De porseleinfabrikanten namen deze mode over en maakten porseleinen opvangbekkens die leken op de juskom, maar die qua maat en vorm overeenkwamen met het nieuwe beoogde gebruik. De draagbare po ontwikkelde zich in korte tijd tot een luxe product, voorzien van kostbare versieringen. De Franse koningin Marie Amélie van Bourbon (1782 - 1866) had een bourdalou op haar slaapkamer staan.[7] De decoratie was vaak in overeenstemming met de mode van de tijd, maar in een enkel geval pikant. Op de bodem van de po werd een oog geschilderd, met de Franse tekst "Petit coquin je te vois" (kleine boef, ik zie je) of "au plaisir des dames" (voor het plezier van de dames).[8]

De po werd ook veel binnenshuis gebruikt, tot de introductie van het watercloset.[9]

De bourdalous werden tot ca. 1955 in de Nederlandse aardewerkfabrieken in Maastricht gemaakt.[1]

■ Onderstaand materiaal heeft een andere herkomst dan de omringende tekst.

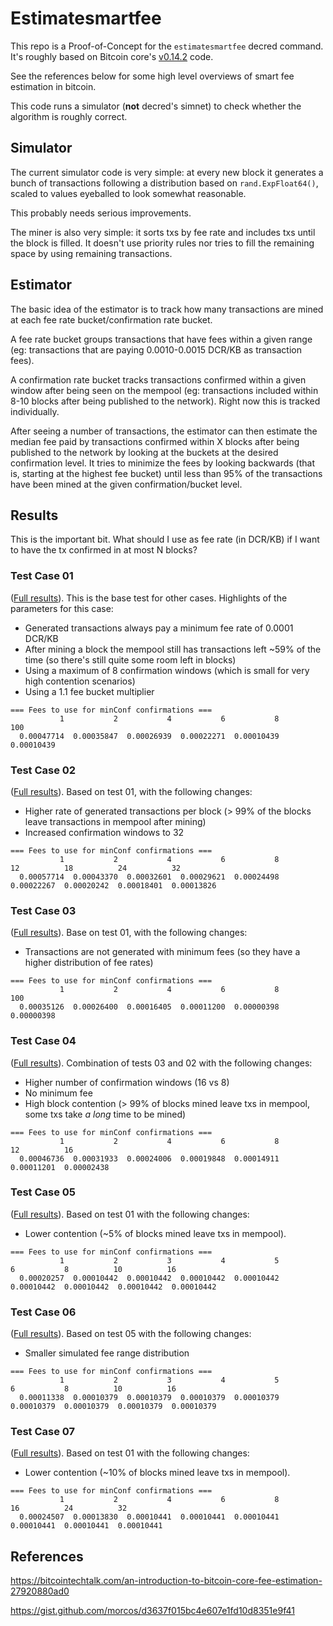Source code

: # Estimatesmartfee

This repo is a Proof-of-Concept for the `estimatesmartfee` decred command. It's roughly based on Bitcoin core's [v0.14.2](https://github.com/bitcoin/bitcoin/blob/v0.14.2/src/policy/fees.cpp) code.

See the references below for some high level overviews of smart fee estimation in bitcoin.

This code runs a simulator (**not** decred's simnet) to check whether the algorithm is roughly correct.

## Simulator

The current simulator code is very simple: at every new block it generates a bunch of transactions following a distribution based on `rand.ExpFloat64()`, scaled to values eyeballed to look somewhat reasonable.

This probably needs serious improvements.

The miner is also very simple: it sorts txs by fee rate and includes txs until the block is filled. It doesn't use priority rules nor tries to fill the remaining space by using remaining transactions.

## Estimator

The basic idea of the estimator is to track how many transactions are mined at each fee rate bucket/confirmation rate bucket.

A fee rate bucket groups transactions that have fees within a given range (eg: transactions that are paying 0.0010-0.0015 DCR/KB as transaction fees).

A confirmation rate bucket tracks transactions confirmed within a given window after being seen on the mempool (eg: transactions included within 8-10 blocks after being published to the network). Right now this is tracked individually.

After seeing a number of transactions, the estimator can then estimate the median fee paid by transactions confirmed within X blocks after being published to the network by looking at the buckets at the desired confirmation level. It tries to minimize the fees by looking backwards (that is, starting at the highest fee bucket) until less than 95% of the transactions have been mined at the given confirmation/bucket level.

## Results

This is the important bit. What should I use as fee rate (in DCR/KB) if I want to have the tx confirmed in at most N blocks?

### Test Case 01

([Full results](results/testcase01.txt)). This is the base test for
other cases. Highlights of the parameters for this case:

- Generated transactions always pay a minimum fee rate of 0.0001 DCR/KB
- After mining a block the mempool still has transactions left ~59% of the time
  (so there's still quite some room left in blocks)
- Using a maximum of 8 confirmation windows (which is small for very high
  contention scenarios)
- Using a 1.1 fee bucket multiplier

```
=== Fees to use for minConf confirmations ===
           1           2           4           6           8         100
  0.00047714  0.00035847  0.00026939  0.00022271  0.00010439  0.00010439
```

### Test Case 02

([Full results](results/testcase02.txt)). Based on test 01, with the following
changes:

- Higher rate of generated transactions per block (> 99% of the blocks leave
  transactions in mempool after mining)
- Increased confirmation windows to 32

```
=== Fees to use for minConf confirmations ===
           1           2           4           6           8          12          18          24          32
  0.00057714  0.00043370  0.00032601  0.00029621  0.00024498  0.00022267  0.00020242  0.00018401  0.00013826
```

### Test Case 03

([Full results](results/testcase03.txt)). Base on test 01, with the following
changes:

- Transactions are not generated with minimum fees (so they have a higher
  distribution of fee rates)

```
=== Fees to use for minConf confirmations ===
           1           2           4           6           8         100
  0.00035126  0.00026400  0.00016405  0.00011200  0.00000398  0.00000398
```

### Test Case 04

([Full results](results/testcase04.txt)). Combination of tests 03 and 02 with the
following changes:

- Higher number of confirmation windows (16 vs 8)
- No minimum fee
- High block contention (> 99% of blocks mined leave txs in mempool, some txs
  take *a long* time to be mined)

```
=== Fees to use for minConf confirmations ===
           1           2           4           6           8          12          16
  0.00046736  0.00031933  0.00024006  0.00019848  0.00014911  0.00011201  0.00002438
```

### Test Case 05

([Full results](results/testcase05.txt)). Based on test 01 with the following changes:

- Lower contention (~5% of blocks mined leave txs in mempool).

```
=== Fees to use for minConf confirmations ===
           1           2           3           4           5           6           8          10          16
  0.00020257  0.00010442  0.00010442  0.00010442  0.00010442  0.00010442  0.00010442  0.00010442  0.00010442
```

### Test Case 06

([Full results](results/testcase06.txt)). Based on test 05 with the following changes:

- Smaller simulated fee range distribution


```
=== Fees to use for minConf confirmations ===
           1           2           3           4           5           6           8          10          16
  0.00011338  0.00010379  0.00010379  0.00010379  0.00010379  0.00010379  0.00010379  0.00010379  0.00010379
```

### Test Case 07

([Full results](results/testcase.txt)). Based on test 01 with the following changes:

- Lower contention (~10% of blocks mined leave txs in mempool).


```
=== Fees to use for minConf confirmations ===
           1           2           4           6           8          16          24          32
  0.00024507  0.00013830  0.00010441  0.00010441  0.00010441  0.00010441  0.00010441  0.00010441
```


## References

https://bitcointechtalk.com/an-introduction-to-bitcoin-core-fee-estimation-27920880ad0

https://gist.github.com/morcos/d3637f015bc4e607e1fd10d8351e9f41

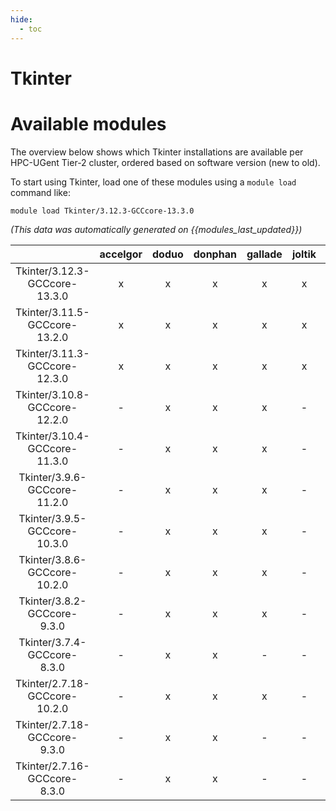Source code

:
 ```yaml
---
hide:
  - toc
---
```


Tkinter
=======

# Available modules


The overview below shows which Tkinter installations are available per HPC-UGent Tier-2 cluster, ordered based on software version (new to old).

To start using Tkinter, load one of these modules using a `module load` command like:

```shell
module load Tkinter/3.12.3-GCCcore-13.3.0
```

*(This data was automatically generated on {{modules_last_updated}})*  

| |accelgor|doduo|donphan|gallade|joltik|shinx|skitty|
| :---: | :---: | :---: | :---: | :---: | :---: | :---: | :---: |
|Tkinter/3.12.3-GCCcore-13.3.0|x|x|x|x|x|x|x|
|Tkinter/3.11.5-GCCcore-13.2.0|x|x|x|x|x|x|x|
|Tkinter/3.11.3-GCCcore-12.3.0|x|x|x|x|x|x|x|
|Tkinter/3.10.8-GCCcore-12.2.0|-|x|x|x|-|x|-|
|Tkinter/3.10.4-GCCcore-11.3.0|-|x|x|x|-|x|-|
|Tkinter/3.9.6-GCCcore-11.2.0|-|x|x|x|-|-|-|
|Tkinter/3.9.5-GCCcore-10.3.0|-|x|x|x|-|-|-|
|Tkinter/3.8.6-GCCcore-10.2.0|-|x|x|x|-|-|-|
|Tkinter/3.8.2-GCCcore-9.3.0|-|x|x|x|-|-|-|
|Tkinter/3.7.4-GCCcore-8.3.0|-|x|x|-|-|-|-|
|Tkinter/2.7.18-GCCcore-10.2.0|-|x|x|x|-|-|-|
|Tkinter/2.7.18-GCCcore-9.3.0|-|x|x|-|-|-|-|
|Tkinter/2.7.16-GCCcore-8.3.0|-|x|x|-|-|-|-|
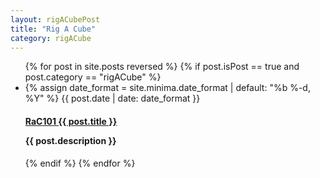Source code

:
```yaml
---
layout: rigACubePost
title: "Rig A Cube"
category: rigACube
---
```

<div class="body">
  <ul class="post-list">
    {% for post in site.posts reversed %}
        {% if post.isPost == true and post.category == "rigACube" %}
          <li>
            {% assign date_format = site.minima.date_format | default: "%b %-d, %Y" %}
            <span class="post-meta">{{ post.date | date: date_format }}</span>
            <h4>
              <a class="post-link" href="{{ post.url }}">RaC101 {{ post.title }}</a>
              <p>{{ post.description }}</p>
            </h4>
          </li>
        {% endif %}
    {% endfor %}
  </ul>
</div>
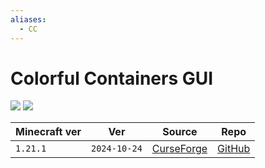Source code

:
 ```yaml
---
aliases:
  - CC
---
```


# Colorful Containers GUI

![](https://i.imgur.com/v7ETu6j.png)
![](https://media.forgecdn.net/attachments/956/572/5w.png)

| Minecraft ver | Ver          | Source                                                                                    | Repo                                                         |
| ------------- | ------------ | ----------------------------------------------------------------------------------------- | ------------------------------------------------------------ |
| `1.21.1`       | `2024-10-24`   | [CurseForge](https://www.curseforge.com/minecraft/texture-packs/colourful-containers-gui) | [GitHub](https://github.com/psdKingybu/colourful-containers) |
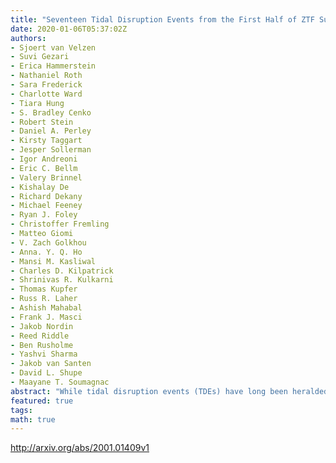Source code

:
 ```yaml
---
title: "Seventeen Tidal Disruption Events from the First Half of ZTF Survey   Observations: Entering a New Era of Population Studies"
date: 2020-01-06T05:37:02Z
authors:
- Sjoert van Velzen
- Suvi Gezari
- Erica Hammerstein
- Nathaniel Roth
- Sara Frederick
- Charlotte Ward
- Tiara Hung
- S. Bradley Cenko
- Robert Stein
- Daniel A. Perley
- Kirsty Taggart
- Jesper Sollerman
- Igor Andreoni
- Eric C. Bellm
- Valery Brinnel
- Kishalay De
- Richard Dekany
- Michael Feeney
- Ryan J. Foley
- Christoffer Fremling
- Matteo Giomi
- V. Zach Golkhou
- Anna. Y. Q. Ho
- Mansi M. Kasliwal
- Charles D. Kilpatrick
- Shrinivas R. Kulkarni
- Thomas Kupfer
- Russ R. Laher
- Ashish Mahabal
- Frank J. Masci
- Jakob Nordin
- Reed Riddle
- Ben Rusholme
- Yashvi Sharma
- Jakob van Santen
- David L. Shupe
- Maayane T. Soumagnac
abstract: "While tidal disruption events (TDEs) have long been heralded as laboratories for the study of quiescent black holes, the small number of known TDEs and uncertainties in their emission mechanism have hindered progress towards this promise. Here present 17 new TDEs that have been detected recently by the Zwicky Transient Facility along with Swift UV and X-ray follow-up observations. Our homogeneous analysis of the optical/UV light curves, including 22 previously known TDEs from the literature, reveals a clean separation of light curve properties with spectroscopic class. The TDEs with Bowen fluorescence features in their optical spectra have smaller blackbody radii, as well as longer rise times and higher disruption rates compared to the rest of the sample. The Bowen fluorescence mechanism requires a high density which can be reached at smaller radii, which in turn yields longer diffusion timescales. Thus, the difference in rise times suggests the pre-peak TDE light curves are governed not by the fallback timescale, but instead by the diffusion of photons through the tidal debris. The small subset of TDEs that show only helium emission lines in their spectra have the longest rise times, the highest luminosities and the lowest rates. We also report, for the first time, the detection of soft X-ray flares from a TDE on day timescales. Based on the fact the flares peak at a luminosity similar to the optical/UV blackbody luminosity, we attribute them to brief glimpses through a reprocessing layer that otherwise obscures the inner accretion flow."
featured: true
tags:
math: true
---
```

http://arxiv.org/abs/2001.01409v1
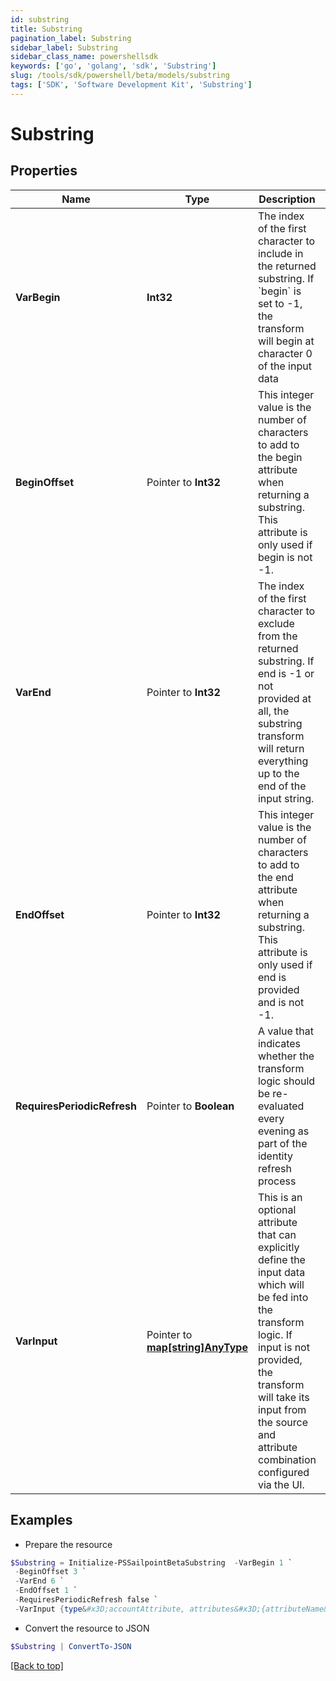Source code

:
 ```yaml
---
id: substring
title: Substring
pagination_label: Substring
sidebar_label: Substring
sidebar_class_name: powershellsdk
keywords: ['go', 'golang', 'sdk', 'Substring'] 
slug: /tools/sdk/powershell/beta/models/substring
tags: ['SDK', 'Software Development Kit', 'Substring']
---
```



# Substring

## Properties

Name | Type | Description | Notes
------------ | ------------- | ------------- | -------------
**VarBegin** |  **Int32** | The index of the first character to include in the returned substring.   If &#x60;begin&#x60; is set to -1, the transform will begin at character 0 of the input data  | 
**BeginOffset** |  Pointer to **Int32** | This integer value is the number of characters to add to the begin attribute when returning a substring.   This attribute is only used if begin is not -1.  | [optional] 
**VarEnd** |  Pointer to **Int32** | The index of the first character to exclude from the returned substring.  If end is -1 or not provided at all, the substring transform will return everything up to the end of the input string.  | [optional] 
**EndOffset** |  Pointer to **Int32** | This integer value is the number of characters to add to the end attribute when returning a substring.   This attribute is only used if end is provided and is not -1.  | [optional] 
**RequiresPeriodicRefresh** |  Pointer to **Boolean** | A value that indicates whether the transform logic should be re-evaluated every evening as part of the identity refresh process | [optional] [default to $false]
**VarInput** |  Pointer to [**map[string]AnyType**](any-type) | This is an optional attribute that can explicitly define the input data which will be fed into the transform logic. If input is not provided, the transform will take its input from the source and attribute combination configured via the UI. | [optional] 

## Examples

- Prepare the resource
```powershell
$Substring = Initialize-PSSailpointBetaSubstring  -VarBegin 1 `
 -BeginOffset 3 `
 -VarEnd 6 `
 -EndOffset 1 `
 -RequiresPeriodicRefresh false `
 -VarInput {type&#x3D;accountAttribute, attributes&#x3D;{attributeName&#x3D;first_name, sourceName&#x3D;Source}}
```

- Convert the resource to JSON
```powershell
$Substring | ConvertTo-JSON
```


[[Back to top]](#) 

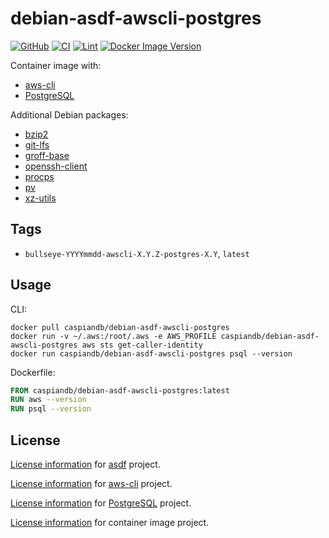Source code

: # debian-asdf-awscli-postgres

[![GitHub](https://img.shields.io/github/v/tag/caspiandb/docker-debian-asdf-awscli-postgres?label=GitHub)](https://github.com/caspiandb/docker-debian-asdf-awscli-postgres)
[![CI](https://github.com/caspiandb/docker-debian-asdf-awscli-postgres/actions/workflows/ci.yaml/badge.svg)](https://github.com/caspiandb/docker-debian-asdf-awscli-postgres/actions/workflows/ci.yaml)
[![Lint](https://github.com/caspiandb/docker-debian-asdf-awscli-postgres/actions/workflows/lint.yaml/badge.svg)](https://github.com/caspiandb/docker-debian-asdf-awscli-postgres/actions/workflows/lint.yaml)
[![Docker Image Version](https://img.shields.io/docker/v/caspiandb/debian-asdf-awscli-postgres/latest?label=docker&logo=docker)](https://hub.docker.com/r/caspiandb/debian-asdf-awscli-postgres)

Container image with:

- [aws-cli](https://github.com/aws/aws-cli)
- [PostgreSQL](https://github.com/postgres/postgres)

Additional Debian packages:

- [bzip2](https://packages.debian.org/bullseye/bzip2)
- [git-lfs](https://packages.debian.org/bullseye/git-lfs)
- [groff-base](https://packages.debian.org/bullseye/groff-base)
- [openssh-client](https://packages.debian.org/bullseye/openssh-client)
- [procps](https://packages.debian.org/bullseye/procps)
- [pv](https://packages.debian.org/bullseye/pv)
- [xz-utils](https://packages.debian.org/bullseye/xz-utils)

## Tags

- `bullseye-YYYYmmdd-awscli-X.Y.Z-postgres-X.Y`, `latest`

## Usage

CLI:

```shell
docker pull caspiandb/debian-asdf-awscli-postgres
docker run -v ~/.aws:/root/.aws -e AWS_PROFILE caspiandb/debian-asdf-awscli-postgres aws sts get-caller-identity
docker run caspiandb/debian-asdf-awscli-postgres psql --version
```

Dockerfile:

```Dockerfile
FROM caspiandb/debian-asdf-awscli-postgres:latest
RUN aws --version
RUN psql --version
```

## License

[License information](https://github.com/asdf-vm/asdf/blob/master/LICENSE) for
[asdf](https://asdf-vm.com/) project.

[License information](https://github.com/aws/aws-cli/blob/develop/LICENSE.txt)
for [aws-cli](https://github.com/aws/aws-cli) project.

[License
information](https://github.com/postgres/postgres/blob/master/COPYRIGHT) for
[PostgreSQL](https://github.com/postgres/postgres) project.

[License
information](https://github.com/caspiandb/docker-debian-asdf-awscli-postgres/blob/main/LICENSE) for
container image project.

Museumcollecties (selectie)

[bewerken | brontekst bewerken]
Bourdalou uit Rijksmuseum, Meissen porselein
Bourdalou van Villeroy & Boch uit Rijksmuseum, 1874

Het Rijksmuseum Amsterdam heeft een bourdalou van Meissen porselein uit de jaren 1730-1735. Deze is rijk versierd met aan de zijkant een schunnige afbeelding. Een keurige variant in het Rijksmuseum is een bourdalou van Villeroy & Boch uit 1874, versierd met een rode bies en het wapen van de Hertog van Arenberg.

In Duitsland is een bourdalou te zien in de porseleincollectie van de Dresden Zwinger. Die is geplaatst in een vitrine tegenover de toiletten. Ook de Meissen collectie van de Stiftung Ernst Schneider in Schloss Lustheim bij München heeft een bourdalou, evenals de collectie Ludwig Glanz des Barok in het oude stadhuis in Bamberg. In Wenen is een bourdalou te zien in het Porseleinmuseum in Augarten. Ook het Oostenrijkse toiletmuseum in Gmunden heeft enkele exemplaren.

In de collectie van het Louvre zitten ten minste tien bourdalous.[10]